Page 64 of Crash & Burn

“When?”

“When it started.” I shouldn’t be surprised she is putting all the pieces together. I wasn’t exactly subtle just now or when Annie made the comment about how our friend group doesn’t do well with parents at the bar a few weeks ago, and I have no power over how well Mia can read me.

“I was eight the first time I saw him hit her. I was eighteen when I was finally big enough to be the one to hit him back.” A weight is lifted off my shoulders with just those two sentences, and it is a weight that I have been carrying with me since that night.

All it took was him telling my mom to get him another drink, and years of holding back my utter hatred towards him came out that night. I stood up and told my oldest sister, Isa, who was fourteen at the time to get Lucia and Carmen out of the room. She did so without a word, and that is when I told my father to stand up.

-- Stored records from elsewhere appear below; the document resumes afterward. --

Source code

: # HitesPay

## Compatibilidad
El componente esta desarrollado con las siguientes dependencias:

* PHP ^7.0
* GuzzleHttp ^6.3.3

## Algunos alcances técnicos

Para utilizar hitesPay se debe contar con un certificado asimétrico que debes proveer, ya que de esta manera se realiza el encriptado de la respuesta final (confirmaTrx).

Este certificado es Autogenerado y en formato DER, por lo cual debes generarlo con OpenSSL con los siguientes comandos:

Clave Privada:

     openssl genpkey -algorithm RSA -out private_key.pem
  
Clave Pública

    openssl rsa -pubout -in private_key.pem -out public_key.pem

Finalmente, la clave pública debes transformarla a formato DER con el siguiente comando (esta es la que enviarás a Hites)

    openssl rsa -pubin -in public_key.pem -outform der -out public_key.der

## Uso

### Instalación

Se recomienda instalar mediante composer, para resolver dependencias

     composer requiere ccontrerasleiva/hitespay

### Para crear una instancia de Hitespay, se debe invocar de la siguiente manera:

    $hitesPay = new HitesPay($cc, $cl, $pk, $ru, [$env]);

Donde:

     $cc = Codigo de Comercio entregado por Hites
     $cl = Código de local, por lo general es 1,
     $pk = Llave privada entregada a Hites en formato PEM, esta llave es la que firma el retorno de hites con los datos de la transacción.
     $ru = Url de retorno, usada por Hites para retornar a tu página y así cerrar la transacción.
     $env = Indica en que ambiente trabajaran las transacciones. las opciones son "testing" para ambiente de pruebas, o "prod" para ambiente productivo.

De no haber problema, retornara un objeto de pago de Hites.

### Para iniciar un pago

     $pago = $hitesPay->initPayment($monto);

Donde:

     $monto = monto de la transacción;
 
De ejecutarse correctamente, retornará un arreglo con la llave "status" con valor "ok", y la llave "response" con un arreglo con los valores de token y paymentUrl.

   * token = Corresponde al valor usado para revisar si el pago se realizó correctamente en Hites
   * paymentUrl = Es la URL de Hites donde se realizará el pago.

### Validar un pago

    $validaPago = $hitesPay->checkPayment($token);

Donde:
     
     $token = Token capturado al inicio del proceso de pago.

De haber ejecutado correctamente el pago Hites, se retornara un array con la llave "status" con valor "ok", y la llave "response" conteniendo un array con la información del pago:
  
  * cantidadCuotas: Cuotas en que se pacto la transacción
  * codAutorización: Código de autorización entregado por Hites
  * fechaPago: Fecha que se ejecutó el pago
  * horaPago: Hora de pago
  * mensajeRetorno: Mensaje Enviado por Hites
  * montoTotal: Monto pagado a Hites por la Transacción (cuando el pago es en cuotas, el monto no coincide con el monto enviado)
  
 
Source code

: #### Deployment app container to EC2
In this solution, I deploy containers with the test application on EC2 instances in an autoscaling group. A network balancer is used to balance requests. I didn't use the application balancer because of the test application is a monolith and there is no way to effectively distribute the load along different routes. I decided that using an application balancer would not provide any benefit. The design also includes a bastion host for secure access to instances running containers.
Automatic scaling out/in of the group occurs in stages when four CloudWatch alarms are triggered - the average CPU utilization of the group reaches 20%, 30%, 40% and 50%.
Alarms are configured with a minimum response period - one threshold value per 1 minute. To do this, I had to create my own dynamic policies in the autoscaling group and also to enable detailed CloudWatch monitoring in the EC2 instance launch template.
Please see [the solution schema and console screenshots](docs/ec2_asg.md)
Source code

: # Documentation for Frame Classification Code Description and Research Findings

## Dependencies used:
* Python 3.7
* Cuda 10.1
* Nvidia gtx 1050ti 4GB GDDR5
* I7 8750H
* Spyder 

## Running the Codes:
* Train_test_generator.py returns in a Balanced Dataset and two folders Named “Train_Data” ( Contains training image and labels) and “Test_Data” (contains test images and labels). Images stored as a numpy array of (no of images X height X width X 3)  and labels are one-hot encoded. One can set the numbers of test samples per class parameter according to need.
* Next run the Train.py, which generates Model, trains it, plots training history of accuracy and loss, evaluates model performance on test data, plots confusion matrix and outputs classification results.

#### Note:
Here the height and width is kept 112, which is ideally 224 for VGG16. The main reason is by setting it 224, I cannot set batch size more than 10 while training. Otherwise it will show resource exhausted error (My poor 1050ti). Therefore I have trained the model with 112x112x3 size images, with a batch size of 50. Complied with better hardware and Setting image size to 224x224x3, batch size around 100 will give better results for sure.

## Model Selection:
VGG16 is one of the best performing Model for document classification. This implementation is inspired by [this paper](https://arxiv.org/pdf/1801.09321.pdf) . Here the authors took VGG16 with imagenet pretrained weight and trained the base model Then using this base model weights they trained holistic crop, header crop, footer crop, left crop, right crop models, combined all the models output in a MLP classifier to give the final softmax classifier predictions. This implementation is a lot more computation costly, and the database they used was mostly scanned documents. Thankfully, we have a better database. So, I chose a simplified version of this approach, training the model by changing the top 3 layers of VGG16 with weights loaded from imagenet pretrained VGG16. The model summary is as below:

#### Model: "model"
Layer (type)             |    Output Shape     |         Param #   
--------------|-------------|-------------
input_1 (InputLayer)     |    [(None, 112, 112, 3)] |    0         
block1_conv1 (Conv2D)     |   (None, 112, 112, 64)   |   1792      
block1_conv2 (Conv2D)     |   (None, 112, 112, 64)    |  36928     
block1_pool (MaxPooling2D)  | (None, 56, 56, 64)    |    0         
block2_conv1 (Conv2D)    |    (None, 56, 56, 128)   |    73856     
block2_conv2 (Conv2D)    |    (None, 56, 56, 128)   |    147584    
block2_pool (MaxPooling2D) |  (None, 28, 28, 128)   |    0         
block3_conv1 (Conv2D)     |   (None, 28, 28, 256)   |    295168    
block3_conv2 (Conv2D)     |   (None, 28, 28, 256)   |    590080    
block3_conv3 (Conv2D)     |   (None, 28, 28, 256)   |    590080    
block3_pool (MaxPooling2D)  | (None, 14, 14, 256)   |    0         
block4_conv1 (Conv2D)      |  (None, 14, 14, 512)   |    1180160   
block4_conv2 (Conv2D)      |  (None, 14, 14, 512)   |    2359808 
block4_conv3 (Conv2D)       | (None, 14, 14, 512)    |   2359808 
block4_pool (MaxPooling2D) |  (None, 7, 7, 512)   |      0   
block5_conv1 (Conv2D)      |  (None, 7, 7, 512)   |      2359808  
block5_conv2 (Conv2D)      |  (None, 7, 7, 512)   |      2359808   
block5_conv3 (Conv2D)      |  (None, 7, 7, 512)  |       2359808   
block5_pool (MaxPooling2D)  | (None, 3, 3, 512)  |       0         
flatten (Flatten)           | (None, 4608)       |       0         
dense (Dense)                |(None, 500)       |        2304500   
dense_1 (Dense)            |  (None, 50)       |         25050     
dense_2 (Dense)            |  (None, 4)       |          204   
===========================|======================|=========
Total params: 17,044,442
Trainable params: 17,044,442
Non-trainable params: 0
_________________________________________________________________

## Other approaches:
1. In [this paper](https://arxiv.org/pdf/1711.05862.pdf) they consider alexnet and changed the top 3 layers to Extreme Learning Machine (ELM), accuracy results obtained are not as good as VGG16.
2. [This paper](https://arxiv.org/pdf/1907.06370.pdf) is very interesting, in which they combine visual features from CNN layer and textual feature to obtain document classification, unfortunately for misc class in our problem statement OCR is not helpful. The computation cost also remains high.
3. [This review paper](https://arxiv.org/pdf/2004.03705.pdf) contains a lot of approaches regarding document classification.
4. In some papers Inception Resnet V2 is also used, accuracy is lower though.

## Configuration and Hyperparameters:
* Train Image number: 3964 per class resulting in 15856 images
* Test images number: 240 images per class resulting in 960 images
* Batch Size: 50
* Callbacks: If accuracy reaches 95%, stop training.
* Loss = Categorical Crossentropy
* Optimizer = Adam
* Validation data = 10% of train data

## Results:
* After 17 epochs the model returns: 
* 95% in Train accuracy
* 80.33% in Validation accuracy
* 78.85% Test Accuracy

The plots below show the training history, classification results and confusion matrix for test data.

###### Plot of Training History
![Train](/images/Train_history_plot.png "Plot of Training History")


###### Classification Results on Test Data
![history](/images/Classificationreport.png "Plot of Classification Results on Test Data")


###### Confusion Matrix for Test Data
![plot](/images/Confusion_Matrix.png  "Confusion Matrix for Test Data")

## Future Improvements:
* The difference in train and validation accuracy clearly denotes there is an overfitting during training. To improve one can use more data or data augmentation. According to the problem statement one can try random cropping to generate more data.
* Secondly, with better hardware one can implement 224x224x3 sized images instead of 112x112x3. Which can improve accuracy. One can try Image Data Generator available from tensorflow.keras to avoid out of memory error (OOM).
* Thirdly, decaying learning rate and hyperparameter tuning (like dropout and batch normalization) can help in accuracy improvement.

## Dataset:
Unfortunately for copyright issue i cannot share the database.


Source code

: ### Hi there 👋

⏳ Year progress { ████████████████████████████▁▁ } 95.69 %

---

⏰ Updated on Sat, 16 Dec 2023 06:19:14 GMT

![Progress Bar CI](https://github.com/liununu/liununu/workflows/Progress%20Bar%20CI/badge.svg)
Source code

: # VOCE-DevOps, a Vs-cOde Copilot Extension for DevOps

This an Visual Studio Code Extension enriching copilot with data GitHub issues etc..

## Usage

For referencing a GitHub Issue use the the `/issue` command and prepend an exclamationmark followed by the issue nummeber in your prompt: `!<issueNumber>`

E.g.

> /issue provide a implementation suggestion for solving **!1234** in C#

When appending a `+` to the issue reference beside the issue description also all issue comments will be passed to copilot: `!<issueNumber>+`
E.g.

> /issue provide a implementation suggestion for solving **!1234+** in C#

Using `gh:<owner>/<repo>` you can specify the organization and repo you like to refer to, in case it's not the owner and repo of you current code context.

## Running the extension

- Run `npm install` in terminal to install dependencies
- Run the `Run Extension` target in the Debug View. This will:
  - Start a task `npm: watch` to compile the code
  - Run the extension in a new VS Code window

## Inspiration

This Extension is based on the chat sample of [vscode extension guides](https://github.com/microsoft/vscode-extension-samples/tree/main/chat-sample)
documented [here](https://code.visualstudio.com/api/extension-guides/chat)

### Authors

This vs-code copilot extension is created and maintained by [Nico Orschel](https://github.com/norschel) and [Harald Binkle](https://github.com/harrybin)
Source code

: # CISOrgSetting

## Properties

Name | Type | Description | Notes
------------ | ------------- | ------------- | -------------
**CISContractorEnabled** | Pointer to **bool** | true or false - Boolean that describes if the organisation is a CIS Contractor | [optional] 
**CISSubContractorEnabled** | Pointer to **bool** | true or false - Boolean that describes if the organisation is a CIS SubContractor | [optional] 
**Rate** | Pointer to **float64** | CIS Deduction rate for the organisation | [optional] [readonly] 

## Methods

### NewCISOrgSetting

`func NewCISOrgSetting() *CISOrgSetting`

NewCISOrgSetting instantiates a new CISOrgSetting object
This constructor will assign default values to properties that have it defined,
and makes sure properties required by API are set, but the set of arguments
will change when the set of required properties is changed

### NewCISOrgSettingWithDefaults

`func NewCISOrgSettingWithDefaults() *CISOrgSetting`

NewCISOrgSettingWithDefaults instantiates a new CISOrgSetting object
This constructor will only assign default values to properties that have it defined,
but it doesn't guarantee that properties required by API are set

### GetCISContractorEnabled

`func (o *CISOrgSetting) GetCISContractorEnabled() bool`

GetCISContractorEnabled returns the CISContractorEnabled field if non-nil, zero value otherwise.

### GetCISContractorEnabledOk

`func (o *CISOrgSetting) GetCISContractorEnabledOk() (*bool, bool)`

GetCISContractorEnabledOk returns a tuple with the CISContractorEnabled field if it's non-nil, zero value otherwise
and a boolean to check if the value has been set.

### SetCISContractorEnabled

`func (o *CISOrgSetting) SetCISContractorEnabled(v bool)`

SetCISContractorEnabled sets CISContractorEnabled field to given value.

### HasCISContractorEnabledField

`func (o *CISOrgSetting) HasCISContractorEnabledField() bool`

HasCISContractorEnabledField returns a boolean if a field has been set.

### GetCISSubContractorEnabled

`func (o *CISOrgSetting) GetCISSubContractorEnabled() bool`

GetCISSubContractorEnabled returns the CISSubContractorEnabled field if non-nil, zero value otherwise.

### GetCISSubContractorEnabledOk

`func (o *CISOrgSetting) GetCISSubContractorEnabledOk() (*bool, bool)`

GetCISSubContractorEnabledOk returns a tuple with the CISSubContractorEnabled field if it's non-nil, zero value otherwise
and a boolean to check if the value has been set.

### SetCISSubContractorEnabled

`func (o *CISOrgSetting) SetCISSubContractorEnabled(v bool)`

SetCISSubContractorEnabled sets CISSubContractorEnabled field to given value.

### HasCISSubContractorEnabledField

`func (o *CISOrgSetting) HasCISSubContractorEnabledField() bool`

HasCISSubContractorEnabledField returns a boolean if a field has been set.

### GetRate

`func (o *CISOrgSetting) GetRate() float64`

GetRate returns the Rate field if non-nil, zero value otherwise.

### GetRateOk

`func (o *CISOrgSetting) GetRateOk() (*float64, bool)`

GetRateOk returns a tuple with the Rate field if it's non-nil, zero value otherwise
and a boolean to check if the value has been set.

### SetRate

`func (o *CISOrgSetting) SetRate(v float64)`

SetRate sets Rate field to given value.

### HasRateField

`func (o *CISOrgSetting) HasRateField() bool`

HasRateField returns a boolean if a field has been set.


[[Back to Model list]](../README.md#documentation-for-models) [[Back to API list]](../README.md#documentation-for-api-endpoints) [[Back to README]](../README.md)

I didn’t want them to see what was going to happen, especially not Lucia who started having panic attacks almost daily when she got old enough to realize what was happening to her mom. And that the perpetrator was her dad.

I had a couple inches on my father, having grown a little since starting college in the fall. I came home as much as I could, but tonight was the last night before things with the band were starting. Mateo, who was my roommate at the time, asked me to join, and it was going to take up a lot of my free time starting when we came back from winter break.

It had been long enough of pretending not to see what hid underneath my mom’s makeup and her long sleeve shirts. I let all the anger in me that had been building for years all out that night. Starting with a punch but not stopping until Mateo, Theo, and Silas pulled me off my dad’s unconscious body.

Good ol’ dad got a few good hits in, and I wasn’t surprised when he played dirty, reaching for anything he could to hit me with. He ended up grabbing a fallen glass, leaving me with a six-inch scar running down my forehead, over my eye, and down my cheek.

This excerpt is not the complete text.